*** Opening EXCERPTED DATA ***

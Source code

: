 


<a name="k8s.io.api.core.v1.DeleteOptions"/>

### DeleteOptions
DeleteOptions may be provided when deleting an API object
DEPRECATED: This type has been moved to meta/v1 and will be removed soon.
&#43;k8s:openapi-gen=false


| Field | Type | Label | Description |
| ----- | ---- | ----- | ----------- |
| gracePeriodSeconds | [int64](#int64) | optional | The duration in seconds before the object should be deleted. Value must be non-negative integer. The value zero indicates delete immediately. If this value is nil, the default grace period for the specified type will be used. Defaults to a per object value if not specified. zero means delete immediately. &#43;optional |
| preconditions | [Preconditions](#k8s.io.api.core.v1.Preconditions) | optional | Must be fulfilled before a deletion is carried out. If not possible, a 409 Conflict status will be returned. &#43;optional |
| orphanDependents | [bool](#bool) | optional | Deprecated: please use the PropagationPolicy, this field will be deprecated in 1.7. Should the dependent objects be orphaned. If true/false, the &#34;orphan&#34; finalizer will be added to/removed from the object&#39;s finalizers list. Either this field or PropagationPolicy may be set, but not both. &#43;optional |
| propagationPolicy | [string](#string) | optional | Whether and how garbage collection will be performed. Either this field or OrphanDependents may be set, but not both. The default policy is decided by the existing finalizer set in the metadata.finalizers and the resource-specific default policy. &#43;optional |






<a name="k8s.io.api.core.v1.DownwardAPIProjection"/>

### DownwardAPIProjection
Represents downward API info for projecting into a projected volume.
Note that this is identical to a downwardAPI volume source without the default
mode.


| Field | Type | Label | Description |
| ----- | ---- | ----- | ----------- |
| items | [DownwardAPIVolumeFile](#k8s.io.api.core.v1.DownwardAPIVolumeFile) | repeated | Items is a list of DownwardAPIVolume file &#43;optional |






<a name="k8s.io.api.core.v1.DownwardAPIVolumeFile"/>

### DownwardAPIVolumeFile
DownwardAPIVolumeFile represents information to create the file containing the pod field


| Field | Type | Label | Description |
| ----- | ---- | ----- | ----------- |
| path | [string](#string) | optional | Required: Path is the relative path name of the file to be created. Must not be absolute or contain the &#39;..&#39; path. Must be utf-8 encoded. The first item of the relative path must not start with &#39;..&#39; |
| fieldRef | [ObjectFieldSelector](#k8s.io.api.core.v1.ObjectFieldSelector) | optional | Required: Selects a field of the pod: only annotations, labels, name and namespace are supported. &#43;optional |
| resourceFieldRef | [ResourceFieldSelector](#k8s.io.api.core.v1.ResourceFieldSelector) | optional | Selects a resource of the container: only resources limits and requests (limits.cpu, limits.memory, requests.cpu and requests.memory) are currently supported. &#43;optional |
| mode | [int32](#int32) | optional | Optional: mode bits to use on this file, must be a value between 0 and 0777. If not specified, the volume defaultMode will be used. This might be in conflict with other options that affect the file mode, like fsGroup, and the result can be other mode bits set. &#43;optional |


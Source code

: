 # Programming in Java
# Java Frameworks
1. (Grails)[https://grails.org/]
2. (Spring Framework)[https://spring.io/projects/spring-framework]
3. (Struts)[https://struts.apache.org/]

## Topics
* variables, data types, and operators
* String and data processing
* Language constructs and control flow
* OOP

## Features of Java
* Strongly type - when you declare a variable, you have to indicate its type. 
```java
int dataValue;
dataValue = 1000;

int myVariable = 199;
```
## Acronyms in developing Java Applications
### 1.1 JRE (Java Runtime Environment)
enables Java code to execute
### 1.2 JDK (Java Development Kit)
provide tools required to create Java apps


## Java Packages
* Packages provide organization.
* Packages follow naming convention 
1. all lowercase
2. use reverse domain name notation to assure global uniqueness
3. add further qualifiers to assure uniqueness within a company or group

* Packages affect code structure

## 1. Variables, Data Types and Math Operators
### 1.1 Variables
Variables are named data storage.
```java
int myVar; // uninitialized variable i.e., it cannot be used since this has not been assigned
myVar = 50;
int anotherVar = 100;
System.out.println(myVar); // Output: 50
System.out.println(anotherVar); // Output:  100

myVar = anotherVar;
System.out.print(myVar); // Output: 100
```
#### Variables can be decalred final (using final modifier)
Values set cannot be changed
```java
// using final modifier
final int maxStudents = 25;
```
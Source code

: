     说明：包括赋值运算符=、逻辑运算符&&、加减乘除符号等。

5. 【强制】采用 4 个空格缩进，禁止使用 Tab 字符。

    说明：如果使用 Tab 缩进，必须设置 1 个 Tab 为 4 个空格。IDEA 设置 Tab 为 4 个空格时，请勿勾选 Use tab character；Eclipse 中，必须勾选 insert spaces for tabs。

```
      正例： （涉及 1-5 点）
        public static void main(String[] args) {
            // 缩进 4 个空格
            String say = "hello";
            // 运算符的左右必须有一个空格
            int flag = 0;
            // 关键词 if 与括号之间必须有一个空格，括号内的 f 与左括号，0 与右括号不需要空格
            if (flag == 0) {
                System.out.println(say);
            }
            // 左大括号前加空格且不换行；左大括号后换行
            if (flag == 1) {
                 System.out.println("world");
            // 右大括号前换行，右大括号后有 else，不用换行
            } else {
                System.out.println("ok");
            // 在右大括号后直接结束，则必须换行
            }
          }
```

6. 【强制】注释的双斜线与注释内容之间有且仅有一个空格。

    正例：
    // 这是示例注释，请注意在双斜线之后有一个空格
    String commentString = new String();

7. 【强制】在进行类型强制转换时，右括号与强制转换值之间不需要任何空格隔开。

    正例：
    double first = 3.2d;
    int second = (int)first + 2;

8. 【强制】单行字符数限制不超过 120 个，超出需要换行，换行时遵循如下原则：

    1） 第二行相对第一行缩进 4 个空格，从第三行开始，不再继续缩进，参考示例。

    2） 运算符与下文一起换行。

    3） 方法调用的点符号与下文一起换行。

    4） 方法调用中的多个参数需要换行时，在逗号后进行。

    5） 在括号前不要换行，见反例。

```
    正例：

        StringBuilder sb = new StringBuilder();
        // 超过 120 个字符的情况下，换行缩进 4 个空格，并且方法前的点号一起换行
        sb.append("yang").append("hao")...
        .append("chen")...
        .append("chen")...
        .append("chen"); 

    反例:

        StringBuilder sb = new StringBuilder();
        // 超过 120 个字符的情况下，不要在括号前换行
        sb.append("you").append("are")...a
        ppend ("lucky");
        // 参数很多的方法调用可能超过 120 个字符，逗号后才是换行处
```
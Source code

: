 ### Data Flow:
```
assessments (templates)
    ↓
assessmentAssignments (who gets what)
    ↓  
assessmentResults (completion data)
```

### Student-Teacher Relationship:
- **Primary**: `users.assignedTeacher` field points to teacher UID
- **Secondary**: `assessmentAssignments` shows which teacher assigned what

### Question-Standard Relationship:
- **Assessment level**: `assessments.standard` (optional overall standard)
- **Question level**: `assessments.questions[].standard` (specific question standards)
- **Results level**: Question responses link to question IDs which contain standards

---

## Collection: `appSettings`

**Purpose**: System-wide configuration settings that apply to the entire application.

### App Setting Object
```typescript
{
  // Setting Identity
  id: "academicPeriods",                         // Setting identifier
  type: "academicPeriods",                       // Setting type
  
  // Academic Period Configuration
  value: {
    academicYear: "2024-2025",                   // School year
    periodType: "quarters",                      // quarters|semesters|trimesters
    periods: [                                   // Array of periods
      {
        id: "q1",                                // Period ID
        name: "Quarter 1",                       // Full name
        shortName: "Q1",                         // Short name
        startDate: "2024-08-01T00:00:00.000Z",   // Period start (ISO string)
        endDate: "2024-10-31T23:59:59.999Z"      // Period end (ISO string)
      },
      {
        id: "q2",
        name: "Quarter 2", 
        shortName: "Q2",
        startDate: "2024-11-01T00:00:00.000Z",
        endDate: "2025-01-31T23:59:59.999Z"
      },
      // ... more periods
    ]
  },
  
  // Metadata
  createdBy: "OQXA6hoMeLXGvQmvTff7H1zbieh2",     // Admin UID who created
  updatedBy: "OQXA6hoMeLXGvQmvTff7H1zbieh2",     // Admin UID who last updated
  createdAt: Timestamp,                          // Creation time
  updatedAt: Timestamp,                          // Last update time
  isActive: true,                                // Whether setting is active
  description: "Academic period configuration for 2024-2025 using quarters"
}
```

*** Closing EXCERPTED DATA ***

#### TASK ITEM
Report every line of the preceding listing where the string "false" occurs.

#### SOLUTION TO THIS EXERCISE
&#43;k8s:openapi-gen=false
| orphanDependents | [bool](#bool) | optional | Deprecated: please use the PropagationPolicy, this field will be deprecated in 1.7. Should the dependent objects be orphaned. If true/false, the &#34;orphan&#34; finalizer will be added to/removed from the object&#39;s finalizers list. Either this field or PropagationPolicy may be set, but not both. &#43;optional |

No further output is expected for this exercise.